+++ DATASET RECORDS

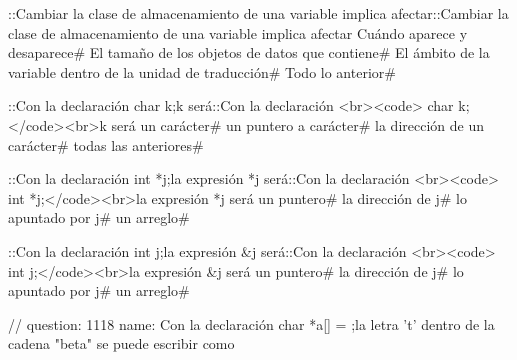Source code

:
\question ::Cambiar la clase de almacenamiento de una variable implica afectar::Cambiar la clase de almacenamiento de una variable implica afectar
\correctchoice Cuándo aparece y desaparece# 
\choice El tamaño de los objetos de datos que contiene# 
\choice El ámbito de la variable dentro de la unidad de traducción# 
\choice Todo lo anterior# 

\question ::Con la declaración  char k;k será::Con la declaración <br><code> char k;</code><br>k será
\correctchoice un carácter# 
\choice un puntero a carácter# 
\choice la dirección de un carácter# 
\choice todas las anteriores# 

\question ::Con la declaración  int *j;la expresión *j será::Con la declaración <br><code> int *j;</code><br>la expresión *j será
\choice un puntero# 
\choice la dirección de j# 
\correctchoice lo apuntado por j# 
\choice un arreglo# 

\question ::Con la declaración  int j;la expresión &j será::Con la declaración <br><code> int j;</code><br>la expresión &j será
\choice un puntero# 
\correctchoice la dirección de j# 
\choice lo apuntado por j# 
\choice un arreglo# 

\question // question: 1118  name: Con la declaración char *a[] = 
;la letra 't' dentro de la cadena "beta" se puede escribir como 

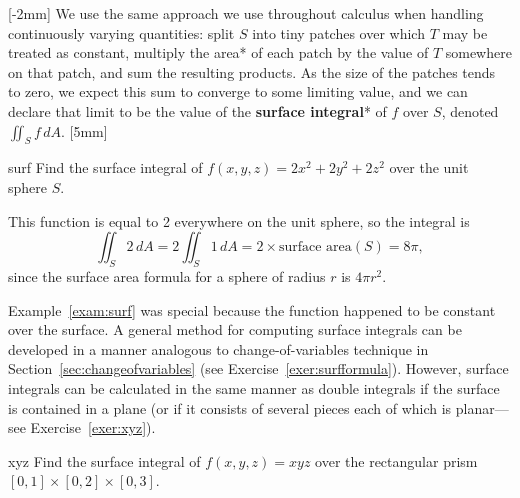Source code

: \documentclass[svgnames]{watsonbook}
\begin{document}
[-2mm]
We use the same approach we use throughout calculus when handling
continuously varying quantities: split $S$ into
tiny patches over which $T$ may be treated as constant,
multiply the area* of each patch by the value of $T$ somewhere on that patch, and
sum the resulting products. As the size of the patches tends to zero,
we expect this sum to converge to some limiting value, and we can
declare that limit to be the value of the \textbf{surface integral}* of $f$ over
$S$, denoted $\iint_S f \, dA$. [5mm]

\begin{example}{}{surf}
  Find the surface integral of $f(x,y,z) = 2x^2 +2y^2 + 2z^2$ over the
  unit sphere $S$. 
\end{example}

\begin{solution}
  This function is equal to 2 everywhere on the unit sphere, so the
  integral is
  \[
    \iint_{S} 2 \,dA =     2 \iint_{S} 1 \,dA = 2 \times \text{surface
      area}(S) = 8\pi, 
  \]
  since the surface area formula for a sphere of radius $r$ is $4\pi
  r^2$. 
\end{solution}

Example~\ref{exam:surf} was special because the function happened to
be constant over the surface. A general method for computing surface
integrals can be developed in a manner analogous to
change-of-variables technique in
Section~\ref{sec:changeofvariables} (see Exercise~\ref{exer:surfformula}).
However, surface integrals can be
calculated in the same manner as double integrals if the surface is
contained in a plane (or if it consists of several pieces each of
which is planar---see Exercise~\ref{exer:xyz}). 

\begin{exercise}{}{xyz}
  Find the surface integral of $f(x,y,z) = xyz$ over the rectangular
  prism $[0,1] \times [0,2] \times [0,3]$. 
\end{exercise}
\end{document}
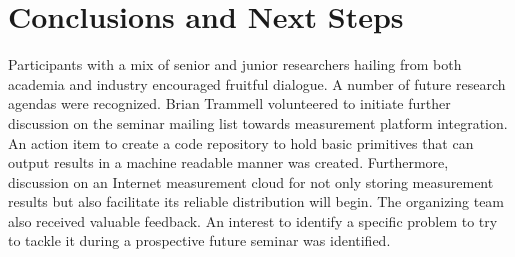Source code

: \section{Conclusions and Next Steps}\label{sec:conclusion}

Participants with a mix of senior and junior researchers hailing from both
academia and industry encouraged fruitful dialogue. A number of future
research agendas were recognized. Brian Trammell volunteered to initiate
further discussion on the seminar mailing list towards measurement platform
integration. An action item to create a code repository to hold basic
primitives that can output results in a machine readable manner was created.
Furthermore, discussion on an Internet measurement cloud for not only storing
measurement results but also facilitate its reliable distribution will begin.
The organizing team also received valuable feedback. An interest to identify a
specific problem to try to tackle it during a prospective future seminar was
identified.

++++++

§ **WHAT THE EXERCISE ASKS**:
The line containing "academia and industry" marks the start; retype it and each line after it through the end of the records above, exactly.

§ **ANSWER TO THIS TASK**:
academia and industry encouraged fruitful dialogue. A number of future
research agendas were recognized. Brian Trammell volunteered to initiate
further discussion on the seminar mailing list towards measurement platform
integration. An action item to create a code repository to hold basic
primitives that can output results in a machine readable manner was created.
Furthermore, discussion on an Internet measurement cloud for not only storing
measurement results but also facilitate its reliable distribution will begin.
The organizing team also received valuable feedback. An interest to identify a
specific problem to try to tackle it during a prospective future seminar was
identified.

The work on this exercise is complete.